Italy Is Allowing Migrants Who Survive the Voyage to 'Disappear' Into Europe

migrants
Welcome to Italy: a woman holds her baby as she waits to board a ferry along with other migrants from the island of Lampedusa to Sicily. ALBERTO PIZZOLI/AFP/GETTY IMAGES

The number of migrants who perished in the early hours of last Sunday near the Italian island of Lampedusa in the Sicilian Channel may never be known. But then, precise figures on any aspect of the escalating European Union migration crisis have long proved impossible.

It is thought that the Italian Navy saved some 170,000 boat people in 2014 and brought them to Italy. It is also thought Italy's centre-Left government then lost all trace of 100,000 of them once inside Italy.

There have been persistent reports in Italy of police dumping coachloads of migrants at railway stations such as Milan and Rome in the hope that they will leave Italy.

No one should be surprised. Even if it were his intention, Prime Minister Matteo Renzi could never find space for all 170,000 – three times as many as the previous record in 2011 – let alone the 500,000 from Lybia alone expected to arrive this year. This figure is based on numbers of boat people so far this year, three times as high as in the same period in 2014.

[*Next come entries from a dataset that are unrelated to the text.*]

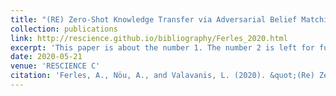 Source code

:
 ```yaml
---
title: "(RE) Zero-Shot Knowledge Transfer via Adversarial Belief Matching"
collection: publications
link: http://rescience.github.io/bibliography/Ferles_2020.html
excerpt: 'This paper is about the number 1. The number 2 is left for future work.'
date: 2020-05-21
venue: 'RESCIENCE C'
citation: 'Ferles, A., Nöu, A., and Valavanis, L. (2020). &quot;(Re) Zero-Shot Knowledge Transfer via Adversarial Belief Matching.&quot; <i>RESCIENCE C</i>. 6(2).'
---
```

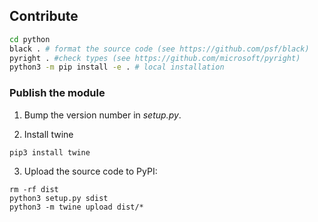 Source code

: ## Contribute

```sh
cd python
black . # format the source code (see https://github.com/psf/black)
pyright . #check types (see https://github.com/microsoft/pyright)
python3 -m pip install -e . # local installation
```

### Publish the module

1. Bump the version number in _setup.py_.

2. Install twine

```
pip3 install twine
```

3. Upload the source code to PyPI:

```
rm -rf dist
python3 setup.py sdist
python3 -m twine upload dist/*
```

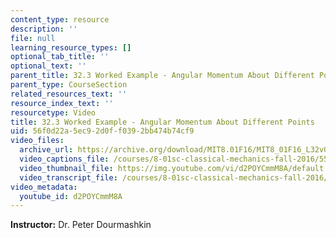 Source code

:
 ```yaml
---
content_type: resource
description: ''
file: null
learning_resource_types: []
optional_tab_title: ''
optional_text: ''
parent_title: 32.3 Worked Example - Angular Momentum About Different Points
parent_type: CourseSection
related_resources_text: ''
resource_index_text: ''
resourcetype: Video
title: 32.3 Worked Example - Angular Momentum About Different Points
uid: 56f0d22a-5ec9-2d0f-f039-2bb474b74cf9
video_files:
  archive_url: https://archive.org/download/MIT8.01F16/MIT8_01F16_L32v03_360p.mp4
  video_captions_file: /courses/8-01sc-classical-mechanics-fall-2016/553f33a421f05e9b93896e0def439211_d2POYCmmM8A.vtt
  video_thumbnail_file: https://img.youtube.com/vi/d2POYCmmM8A/default.jpg
  video_transcript_file: /courses/8-01sc-classical-mechanics-fall-2016/4ac5094df11b5b08352a3dd8e4c060d3_d2POYCmmM8A.pdf
video_metadata:
  youtube_id: d2POYCmmM8A
---
```


**Instructor:** Dr. Peter Dourmashkin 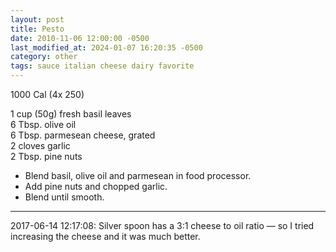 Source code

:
```yaml
---
layout: post
title: Pesto
date: 2010-11-06 12:00:00 -0500
last_modified_at: 2024-01-07 16:20:35 -0500
category: other
tags: sauce italian cheese dairy favorite
---
```

1000 Cal (4x 250)

1 cup (50g) fresh basil leaves  
6 Tbsp. olive oil  
6 Tbsp. parmesean cheese, grated  
2 cloves garlic  
2 Tbsp. pine nuts  

* Blend basil, olive oil and parmesean in food processor.
* Add pine nuts and chopped garlic.
* Blend until smooth.

---

2017-06-14 12:17:08: Silver spoon has a 3:1 cheese to oil ratio — so I tried increasing the cheese and it was much better.
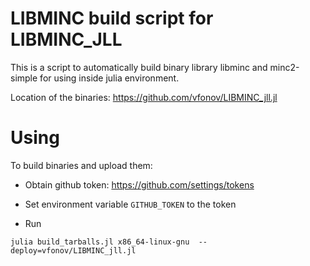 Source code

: # LIBMINC build script for LIBMINC_JLL

This is a script to automatically build binary library libminc and minc2-simple 
for using inside julia environment. 

Location of the binaries: https://github.com/vfonov/LIBMINC_jll.jl


# Using

To build binaries and upload them: 

 - Obtain github token: https://github.com/settings/tokens 

 - Set environment variable `GITHUB_TOKEN`  to the token

 - Run

```
julia build_tarballs.jl x86_64-linux-gnu  --deploy=vfonov/LIBMINC_jll.jl
```

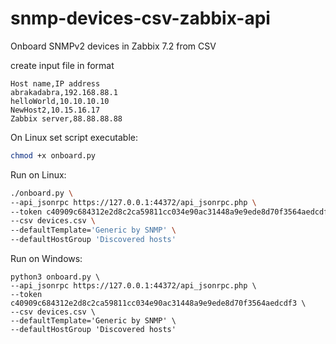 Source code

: # snmp-devices-csv-zabbix-api
Onboard SNMPv2 devices in Zabbix 7.2 from CSV


create input file in format
```csv
Host name,IP address
abrakadabra,192.168.88.1
helloWorld,10.10.10.10
NewHost2,10.15.16.17
Zabbix server,88.88.88.88
```

On Linux set script executable:
```bash
chmod +x onboard.py
```

Run on Linux:
```bash
./onboard.py \
--api_jsonrpc https://127.0.0.1:44372/api_jsonrpc.php \
--token c40909c684312e2d8c2ca59811cc034e90ac31448a9e9ede8d70f3564aedcdf3 \
--csv devices.csv \
--defaultTemplate='Generic by SNMP' \
--defaultHostGroup 'Discovered hosts'
```

Run on Windows:
```
python3 onboard.py \
--api_jsonrpc https://127.0.0.1:44372/api_jsonrpc.php \
--token c40909c684312e2d8c2ca59811cc034e90ac31448a9e9ede8d70f3564aedcdf3 \
--csv devices.csv \
--defaultTemplate='Generic by SNMP' \
--defaultHostGroup 'Discovered hosts'
```
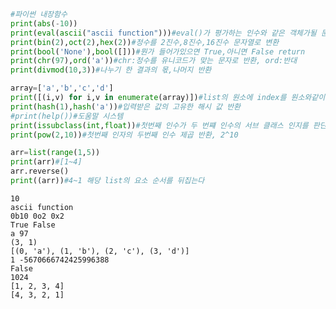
 ```python
#파이썬 내장함수
print(abs(-10))
print(eval(ascii("ascii function")))#eval()가 평가하는 인수와 같은 객체가될 문자열 생성
print(bin(2),oct(2),hex(2))#정수를 2진수,8진수,16진수 문자열로 변환
print(bool('None'),bool([]))#뭔가 들어가있으면 True,아니면 False return
print(chr(97),ord('a'))#chr:정수를 유니코드가 맞는 문자로 반환, ord:반대
print(divmod(10,3))#나누기 한 결과의 몫,나머지 반환

array=['a','b','c','d']
print([(i,v) for i,v in enumerate(array)])#list의 원소에 index를 원소와같이반환
print(hash(1),hash('a'))#입력받은 값의 고유한 해시 값 반환
#print(help())#도움말 시스템
print(issubclass(int,float))#첫번째 인수가 두 번쨰 인수의 서브 클래스 인지를 판단
print(pow(2,10))#첫번째 인자의 두번째 인수 제곱 반환, 2^10

arr=list(range(1,5))
print(arr)#[1~4]
arr.reverse()
print((arr))#4~1 해당 list의 요소 순서를 뒤집는다

```

    10
    ascii function
    0b10 0o2 0x2
    True False
    a 97
    (3, 1)
    [(0, 'a'), (1, 'b'), (2, 'c'), (3, 'd')]
    1 -5670666742425996388
    False
    1024
    [1, 2, 3, 4]
    [4, 3, 2, 1]
    


```python

```
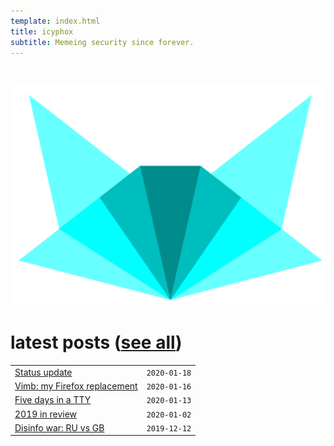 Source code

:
 ```yaml
---
template: index.html
title: icyphox
subtitle: Memeing security since forever.
---
```


<h1 align=center>
    <img src=/static/icynobg.svg class=logo>
</h1>

# latest posts ([see all](/blog))

|     |     |
| :-- | --: |
| [Status update](/blog/2020-01-18) | `2020-01-18` |
| [Vimb: my Firefox replacement](/blog/mnml-browsing) | `2020-01-16` |
| [Five days in a TTY](/blog/five-days-tty) | `2020-01-13` |
| [2019 in review](/blog/2019-in-review) | `2020-01-02` |
| [Disinfo war: RU vs GB](/blog/ru-vs-gb) | `2019-12-12` |
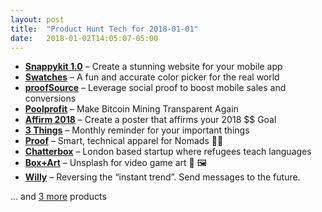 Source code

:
 ```yaml
---
layout: post
title:  "Product Hunt Tech for 2018-01-01"
date:   2018-01-02T14:05:07-05:00
---
```


* **[Snappykit 1.0](https://www.producthunt.com/posts/snappykit-1-0?utm_campaign=producthunt-api&utm_medium=api&utm_source=Application%3A+Daily+Digest+RSS+%28ID%3A+3202%29)** – Create a stunning website for your mobile app
* **[Swatches](https://www.producthunt.com/posts/swatches?utm_campaign=producthunt-api&utm_medium=api&utm_source=Application%3A+Daily+Digest+RSS+%28ID%3A+3202%29)** – A fun and accurate color picker for the real world
* **[proofSource](https://www.producthunt.com/posts/proofsource?utm_campaign=producthunt-api&utm_medium=api&utm_source=Application%3A+Daily+Digest+RSS+%28ID%3A+3202%29)** – Leverage social proof to boost mobile sales and conversions
* **[Poolprofit](https://www.producthunt.com/posts/poolprofit?utm_campaign=producthunt-api&utm_medium=api&utm_source=Application%3A+Daily+Digest+RSS+%28ID%3A+3202%29)** – Make Bitcoin Mining Transparent Again
* **[Affirm 2018](https://www.producthunt.com/posts/affirm-2018?utm_campaign=producthunt-api&utm_medium=api&utm_source=Application%3A+Daily+Digest+RSS+%28ID%3A+3202%29)** – Create a poster that affirms your 2018 $$ Goal
* **[3 Things](https://www.producthunt.com/posts/3-things?utm_campaign=producthunt-api&utm_medium=api&utm_source=Application%3A+Daily+Digest+RSS+%28ID%3A+3202%29)** – Monthly reminder for your important things
* **[Proof](https://www.producthunt.com/posts/proof-9?utm_campaign=producthunt-api&utm_medium=api&utm_source=Application%3A+Daily+Digest+RSS+%28ID%3A+3202%29)** – Smart, technical apparel for Nomads 👕👖
* **[Chatterbox](https://www.producthunt.com/posts/chatterbox-2?utm_campaign=producthunt-api&utm_medium=api&utm_source=Application%3A+Daily+Digest+RSS+%28ID%3A+3202%29)** – London based startup where refugees teach languages
* **[Box+Art](https://www.producthunt.com/posts/box-art?utm_campaign=producthunt-api&utm_medium=api&utm_source=Application%3A+Daily+Digest+RSS+%28ID%3A+3202%29)** – Unsplash for video game art 👾 🖼️
* **[Willy](https://www.producthunt.com/posts/willy?utm_campaign=producthunt-api&utm_medium=api&utm_source=Application%3A+Daily+Digest+RSS+%28ID%3A+3202%29)** – Reversing the “instant trend”. Send messages to the future.

… and [3 more](https://www.producthunt.com/tech) products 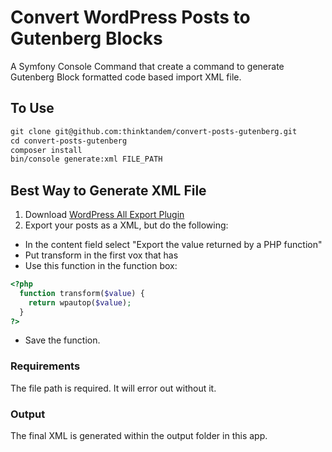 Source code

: # Convert WordPress Posts to Gutenberg Blocks

A Symfony Console Command that create a command to generate Gutenberg Block formatted code based import XML file.

## To Use

```markdown
git clone git@github.com:thinktandem/convert-posts-gutenberg.git
cd convert-posts-gutenberg
composer install
bin/console generate:xml FILE_PATH
```

## Best Way to Generate XML File 

1. Download [WordPress All Export Plugin](https://www.wpallimport.com/export/)
2. Export your posts as a XML, but do the following:
  - In the content field select "Export the value returned by a PHP function"
  - Put transform in the first vox that has <?php ___ ($value) ?>
  - Use this function in the function box:
  
  ```php
  <?php 
    function transform($value) {
      return wpautop($value);
    }
  ?>
  ```
  
  - Save the function.
  
### Requirements

The file path is required. It will error out without it.

### Output

The final XML is generated within the output folder in this app.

There are a mere 66,000 beds in Italy's so-called "reception centres" (Centri di Accoglienza e Deportazione) scattered around the country, plus a further 13,000 places in temporary centres set up in disused government buildings and, increasingly, in hotels.

The only way for migrants to remain in Italy legally is to apply for political asylum, which means providing proof of name and country of origin. It takes at least six months to process these applications.

Italian migrants
Mercy mission: African asylum seekers are tracked by the Italian navy operation Mare Nostrum last year. Now the EU has taken over. Marina Militare Italiana/Ansa/Corbis

Everyone who isn't granted asylum is deported – in theory. But that is not what happens. Few of those handed deportation papers leave. They just disappear. And when those without papers refuse to tell the authorities their name and country of origin, Italy has no idea where to send them. Last year, approximately 40,000 deportation papers were issued but only some 5,000 migrants actually left Italy.

Migrants are allowed to stay in the reception centres for up to a year while their status is decided. Although surrounded by high security fences, these are not prisons and migrants are allowed out at certain times of day. They can also take courses in making ice cream and pizza – and in some cases learn to drive. It is easy to abscond for good whenever they choose and, in any event, they are allowed to leave once they have lodged an asylum request and been equipped with a document that gives them temporary permission to remain in Italy – though they are not allowed to work.

Fabrizio Gatti, a L'Espresso journalist who is an expert on the migrant issue, says: "Literally dozens of these foreigners are lost at all hours of the day and night. Rescued at sea and counted, once ashore they've just been left free to abscond." According to Andrea Maestri, a Ravenna-based asylum lawyer, the authorities actively collaborate in such absconding. "The police did this quite openly last year and no doubt they will do it again this year, too, in the summer when the wheel really flies off," says Maestri. "All you had to do was go to Milan station and watch the coaches pull up."

Many migrants do not want to apply for asylum in Italy, because the country's welfare system is virtually non-existent for people who have never had a job. Instead, they hope to move on to countries such as Britain and Germany where both work and welfare are easier to find.

It's easy to travel from Italy to France by train without passport or ticket checks. Many migrants camped out at Calais have confirmed they reached France via Libya and Italy.

In the light of growing Italian anger at having to shoulder the lion's share of the burden of Europe's migrant crisis, the country's costly Mare Nostrum programme was replaced at the end of last year by Triton, an EU initiative, organised by its Border Agency, Frontex.

Italy launched Mare Nostrum after 366 migrants died in October 2013, when a single boat sank near the coast of Lampedusa. Its brief was to search for and rescue boat people right up to the Libyan coast and bring them to Italy.

This simply caused the numbers of migrants to escalate, according to critics, which included the EU Commission in Brussels and the British government.

Triton, on the other hand, is a European Union initiative whose brief is to police EU territorial waters across the Mediterranean.

The effect the change will have on migrant numbers and the number of deaths at sea remains to be seen. EU foreign ministers agree that the only long-term solution to the migrant crisis is to stop ships leaving from the coast of Africa in the first place.

But they also agree that, at present, this is unachievable.